**What to work on**
When you reach the line in the data below that contains "- 00:17:12]** Yeah.", please start repeating lines exactly, and stop after the line that contains "00:17:46]** Oh, yeah.", repeating nothing else.

**Data provided**
________________________________________
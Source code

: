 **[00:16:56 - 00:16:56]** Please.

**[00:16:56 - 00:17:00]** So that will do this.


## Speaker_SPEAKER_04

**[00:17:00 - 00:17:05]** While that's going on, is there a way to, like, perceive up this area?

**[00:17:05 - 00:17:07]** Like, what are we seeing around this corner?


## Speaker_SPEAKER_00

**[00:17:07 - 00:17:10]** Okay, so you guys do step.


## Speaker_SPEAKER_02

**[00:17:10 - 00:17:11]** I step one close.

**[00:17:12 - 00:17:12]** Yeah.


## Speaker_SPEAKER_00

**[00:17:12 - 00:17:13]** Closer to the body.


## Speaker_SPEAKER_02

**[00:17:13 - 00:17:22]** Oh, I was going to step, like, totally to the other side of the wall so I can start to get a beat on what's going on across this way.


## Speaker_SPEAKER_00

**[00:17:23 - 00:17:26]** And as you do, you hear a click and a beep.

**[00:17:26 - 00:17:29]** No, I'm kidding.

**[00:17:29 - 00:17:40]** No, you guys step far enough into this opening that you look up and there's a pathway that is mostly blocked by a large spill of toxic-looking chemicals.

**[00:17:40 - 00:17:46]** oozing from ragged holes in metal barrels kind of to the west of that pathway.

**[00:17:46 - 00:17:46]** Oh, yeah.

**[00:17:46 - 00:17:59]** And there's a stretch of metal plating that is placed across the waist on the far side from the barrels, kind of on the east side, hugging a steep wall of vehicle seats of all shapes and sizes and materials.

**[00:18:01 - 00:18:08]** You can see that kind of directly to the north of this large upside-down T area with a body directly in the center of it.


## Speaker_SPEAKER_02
________________________________________
**Task output**
**[00:17:12 - 00:17:12]** Yeah.


## Speaker_SPEAKER_00

**[00:17:12 - 00:17:13]** Closer to the body.


## Speaker_SPEAKER_02

**[00:17:13 - 00:17:22]** Oh, I was going to step, like, totally to the other side of the wall so I can start to get a beat on what's going on across this way.


## Speaker_SPEAKER_00

**[00:17:23 - 00:17:26]** And as you do, you hear a click and a beep.

**[00:17:26 - 00:17:29]** No, I'm kidding.

**[00:17:29 - 00:17:40]** No, you guys step far enough into this opening that you look up and there's a pathway that is mostly blocked by a large spill of toxic-looking chemicals.

**[00:17:40 - 00:17:46]** oozing from ragged holes in metal barrels kind of to the west of that pathway.

**[00:17:46 - 00:17:46]** Oh, yeah.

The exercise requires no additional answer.